Acute myeloid leukemia (AML) is a malignant clonal hematological tumor originating from immature myeloid cells and is the most prevalent type of leukemia in adults. Traditional chemotherapy regimens based on cytarabine and anthracycline agents are associated with a high relapse rate. Therefore, investigation of novel targeted therapies is crucial for improving AML treatment outcomes. In this study, we found that CTI-2, a novel inhibitor of perinucleolar compartment (PNC), has potential anti-AML activity with a favorable safety profile. CTI-2 induced a greater degree of apoptosis in FLT3-ITD mutant AML cells compared to AML cells with wild-type FLT3 mainly through the intrinsic apoptotic pathway. Furthermore, MK2 and Pim-1 were identified as potential targets of CTI-2 through molecular docking analysis. CTI-2 decreased both the overall expression level and the phosphorylation of c-Myc, which are regulated by MK2 and Pim-1, respectively.

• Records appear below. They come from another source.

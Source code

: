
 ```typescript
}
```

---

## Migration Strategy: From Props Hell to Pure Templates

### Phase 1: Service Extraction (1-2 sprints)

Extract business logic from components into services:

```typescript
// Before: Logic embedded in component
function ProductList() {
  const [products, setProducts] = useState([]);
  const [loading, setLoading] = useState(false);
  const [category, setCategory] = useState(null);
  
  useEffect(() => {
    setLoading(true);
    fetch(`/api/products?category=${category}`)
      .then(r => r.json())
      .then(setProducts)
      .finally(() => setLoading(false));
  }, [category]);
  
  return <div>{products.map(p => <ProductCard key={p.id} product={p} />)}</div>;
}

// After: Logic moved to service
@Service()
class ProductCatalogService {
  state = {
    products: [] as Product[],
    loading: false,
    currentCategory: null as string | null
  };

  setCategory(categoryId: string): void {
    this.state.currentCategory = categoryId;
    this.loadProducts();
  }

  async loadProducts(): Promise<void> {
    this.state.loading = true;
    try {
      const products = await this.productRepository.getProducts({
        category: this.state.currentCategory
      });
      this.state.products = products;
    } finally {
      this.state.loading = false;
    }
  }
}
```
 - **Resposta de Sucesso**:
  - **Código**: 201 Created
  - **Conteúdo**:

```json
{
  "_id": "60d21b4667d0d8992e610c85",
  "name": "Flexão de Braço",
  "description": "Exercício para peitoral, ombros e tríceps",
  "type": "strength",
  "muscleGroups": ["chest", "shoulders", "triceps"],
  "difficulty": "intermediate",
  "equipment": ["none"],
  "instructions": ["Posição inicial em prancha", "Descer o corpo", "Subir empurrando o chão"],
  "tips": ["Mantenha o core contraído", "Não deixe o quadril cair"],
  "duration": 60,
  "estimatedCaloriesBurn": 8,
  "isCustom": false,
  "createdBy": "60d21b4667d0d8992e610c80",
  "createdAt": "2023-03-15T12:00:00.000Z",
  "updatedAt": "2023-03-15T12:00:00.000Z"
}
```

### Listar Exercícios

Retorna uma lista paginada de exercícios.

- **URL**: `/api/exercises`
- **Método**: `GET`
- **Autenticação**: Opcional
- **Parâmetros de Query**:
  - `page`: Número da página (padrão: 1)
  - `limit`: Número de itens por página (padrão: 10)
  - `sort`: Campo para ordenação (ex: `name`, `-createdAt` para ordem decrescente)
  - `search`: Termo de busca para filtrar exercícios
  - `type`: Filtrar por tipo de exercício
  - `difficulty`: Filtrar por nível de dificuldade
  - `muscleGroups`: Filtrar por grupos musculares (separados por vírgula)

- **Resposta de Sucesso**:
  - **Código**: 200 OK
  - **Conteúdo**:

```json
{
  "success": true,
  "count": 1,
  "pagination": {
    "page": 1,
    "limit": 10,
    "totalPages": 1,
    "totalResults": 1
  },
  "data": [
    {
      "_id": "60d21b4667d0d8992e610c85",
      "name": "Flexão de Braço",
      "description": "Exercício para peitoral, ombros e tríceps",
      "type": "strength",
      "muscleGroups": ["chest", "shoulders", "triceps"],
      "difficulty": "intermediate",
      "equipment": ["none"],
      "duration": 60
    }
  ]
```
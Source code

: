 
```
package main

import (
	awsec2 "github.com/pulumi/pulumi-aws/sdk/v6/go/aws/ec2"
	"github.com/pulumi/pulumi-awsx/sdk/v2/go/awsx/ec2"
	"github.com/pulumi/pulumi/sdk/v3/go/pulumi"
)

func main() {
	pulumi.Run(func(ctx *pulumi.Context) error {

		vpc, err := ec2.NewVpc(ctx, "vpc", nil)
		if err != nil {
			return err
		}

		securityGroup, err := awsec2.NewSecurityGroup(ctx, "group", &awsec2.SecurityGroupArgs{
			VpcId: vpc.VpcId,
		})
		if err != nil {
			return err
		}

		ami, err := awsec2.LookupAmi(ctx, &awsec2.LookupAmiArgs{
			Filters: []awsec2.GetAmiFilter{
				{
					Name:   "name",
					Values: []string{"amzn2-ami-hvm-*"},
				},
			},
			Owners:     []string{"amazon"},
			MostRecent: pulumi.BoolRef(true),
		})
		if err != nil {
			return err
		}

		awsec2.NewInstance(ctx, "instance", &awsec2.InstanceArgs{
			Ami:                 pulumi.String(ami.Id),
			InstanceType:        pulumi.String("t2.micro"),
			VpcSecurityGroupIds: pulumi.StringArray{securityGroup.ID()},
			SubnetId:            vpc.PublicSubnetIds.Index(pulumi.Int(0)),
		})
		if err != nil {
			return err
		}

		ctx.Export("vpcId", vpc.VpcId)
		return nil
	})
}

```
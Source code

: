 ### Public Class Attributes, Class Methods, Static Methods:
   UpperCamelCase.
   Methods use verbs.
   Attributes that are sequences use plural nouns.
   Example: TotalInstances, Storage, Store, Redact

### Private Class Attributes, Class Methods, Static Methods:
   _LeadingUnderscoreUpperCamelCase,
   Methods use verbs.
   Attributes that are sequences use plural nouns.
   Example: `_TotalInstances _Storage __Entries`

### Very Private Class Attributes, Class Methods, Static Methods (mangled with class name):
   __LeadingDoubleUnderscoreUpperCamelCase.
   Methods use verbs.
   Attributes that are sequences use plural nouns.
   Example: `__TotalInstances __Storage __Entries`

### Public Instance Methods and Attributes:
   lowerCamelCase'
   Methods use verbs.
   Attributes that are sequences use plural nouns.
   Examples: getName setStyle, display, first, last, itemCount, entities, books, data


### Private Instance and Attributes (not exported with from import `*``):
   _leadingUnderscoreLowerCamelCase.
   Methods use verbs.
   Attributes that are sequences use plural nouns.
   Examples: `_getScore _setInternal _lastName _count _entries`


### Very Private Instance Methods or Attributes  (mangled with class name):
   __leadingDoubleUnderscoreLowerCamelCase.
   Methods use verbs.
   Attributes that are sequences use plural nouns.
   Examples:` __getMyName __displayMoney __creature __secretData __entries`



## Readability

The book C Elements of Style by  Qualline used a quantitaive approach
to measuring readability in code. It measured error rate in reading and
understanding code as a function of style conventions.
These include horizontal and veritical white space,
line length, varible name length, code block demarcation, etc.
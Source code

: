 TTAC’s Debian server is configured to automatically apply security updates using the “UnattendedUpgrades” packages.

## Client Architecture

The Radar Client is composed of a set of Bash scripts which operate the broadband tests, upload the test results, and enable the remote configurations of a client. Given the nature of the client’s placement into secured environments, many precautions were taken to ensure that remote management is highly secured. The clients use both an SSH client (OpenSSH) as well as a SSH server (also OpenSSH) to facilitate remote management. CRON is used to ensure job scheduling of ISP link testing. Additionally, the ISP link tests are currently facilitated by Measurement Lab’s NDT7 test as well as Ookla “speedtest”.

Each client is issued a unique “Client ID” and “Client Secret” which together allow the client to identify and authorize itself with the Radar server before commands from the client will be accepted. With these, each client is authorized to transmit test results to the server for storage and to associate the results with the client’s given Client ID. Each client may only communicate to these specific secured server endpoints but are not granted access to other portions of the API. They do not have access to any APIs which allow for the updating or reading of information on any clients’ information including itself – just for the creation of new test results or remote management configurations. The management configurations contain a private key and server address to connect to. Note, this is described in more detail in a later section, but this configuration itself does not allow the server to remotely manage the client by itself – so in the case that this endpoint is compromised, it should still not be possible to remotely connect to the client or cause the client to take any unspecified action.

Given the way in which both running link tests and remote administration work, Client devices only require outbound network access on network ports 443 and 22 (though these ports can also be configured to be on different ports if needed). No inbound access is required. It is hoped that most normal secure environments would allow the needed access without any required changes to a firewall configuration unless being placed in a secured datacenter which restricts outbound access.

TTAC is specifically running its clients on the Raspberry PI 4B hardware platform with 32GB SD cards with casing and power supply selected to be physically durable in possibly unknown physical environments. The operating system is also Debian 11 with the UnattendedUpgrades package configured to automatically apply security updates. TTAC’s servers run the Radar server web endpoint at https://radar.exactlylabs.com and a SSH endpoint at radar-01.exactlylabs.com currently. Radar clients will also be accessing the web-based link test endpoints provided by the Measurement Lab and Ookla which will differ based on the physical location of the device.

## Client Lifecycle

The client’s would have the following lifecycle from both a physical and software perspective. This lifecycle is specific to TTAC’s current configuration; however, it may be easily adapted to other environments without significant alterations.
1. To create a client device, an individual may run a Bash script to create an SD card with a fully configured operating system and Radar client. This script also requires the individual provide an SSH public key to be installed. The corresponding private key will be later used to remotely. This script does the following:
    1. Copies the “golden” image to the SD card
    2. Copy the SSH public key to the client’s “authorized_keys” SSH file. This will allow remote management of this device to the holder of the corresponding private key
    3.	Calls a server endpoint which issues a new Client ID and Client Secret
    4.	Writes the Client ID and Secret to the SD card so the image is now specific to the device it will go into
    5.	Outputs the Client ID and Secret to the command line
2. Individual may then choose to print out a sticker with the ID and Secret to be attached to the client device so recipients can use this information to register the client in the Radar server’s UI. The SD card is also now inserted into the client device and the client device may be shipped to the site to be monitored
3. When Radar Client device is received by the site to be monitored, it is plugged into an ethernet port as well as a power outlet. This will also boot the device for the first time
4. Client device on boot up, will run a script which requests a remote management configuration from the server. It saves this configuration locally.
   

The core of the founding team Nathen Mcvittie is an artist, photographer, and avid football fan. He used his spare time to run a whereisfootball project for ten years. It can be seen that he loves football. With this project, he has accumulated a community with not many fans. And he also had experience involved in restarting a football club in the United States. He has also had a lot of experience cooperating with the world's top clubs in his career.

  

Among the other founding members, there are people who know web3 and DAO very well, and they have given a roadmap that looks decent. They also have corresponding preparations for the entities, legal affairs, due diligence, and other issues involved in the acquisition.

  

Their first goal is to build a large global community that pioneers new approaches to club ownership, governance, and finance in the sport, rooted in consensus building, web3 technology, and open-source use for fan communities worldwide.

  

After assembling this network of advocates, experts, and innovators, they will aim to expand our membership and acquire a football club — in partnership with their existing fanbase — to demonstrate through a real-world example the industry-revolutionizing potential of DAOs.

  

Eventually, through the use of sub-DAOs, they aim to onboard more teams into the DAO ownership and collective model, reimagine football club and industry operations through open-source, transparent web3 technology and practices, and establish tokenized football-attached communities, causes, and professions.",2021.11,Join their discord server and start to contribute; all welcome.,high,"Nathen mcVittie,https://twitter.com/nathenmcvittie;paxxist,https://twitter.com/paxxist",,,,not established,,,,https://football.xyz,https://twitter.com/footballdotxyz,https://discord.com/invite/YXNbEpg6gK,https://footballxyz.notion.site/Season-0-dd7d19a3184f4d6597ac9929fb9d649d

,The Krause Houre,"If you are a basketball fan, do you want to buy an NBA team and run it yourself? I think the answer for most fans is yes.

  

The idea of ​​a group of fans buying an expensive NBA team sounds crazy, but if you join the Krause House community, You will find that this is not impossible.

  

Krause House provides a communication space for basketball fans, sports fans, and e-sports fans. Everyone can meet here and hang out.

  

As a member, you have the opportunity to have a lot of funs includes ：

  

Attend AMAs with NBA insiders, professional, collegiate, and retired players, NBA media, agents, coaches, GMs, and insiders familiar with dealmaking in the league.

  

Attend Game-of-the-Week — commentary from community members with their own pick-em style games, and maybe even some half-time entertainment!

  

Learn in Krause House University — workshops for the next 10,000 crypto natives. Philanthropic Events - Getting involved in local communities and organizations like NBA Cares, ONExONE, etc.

Notably, CTI-2 exhibited a more substantial inhibitory effect on c-Myc in FLT3-ITD mutant cells, which may contribute to the enhanced efficacy of CTI-2 in this specific subset of AML. In summary, we have conducted a preliminary investigation into the anti-AML activity and underlying mechanisms of CTI-2. These results provide clues for the targeting of PNC in the treatment of AML.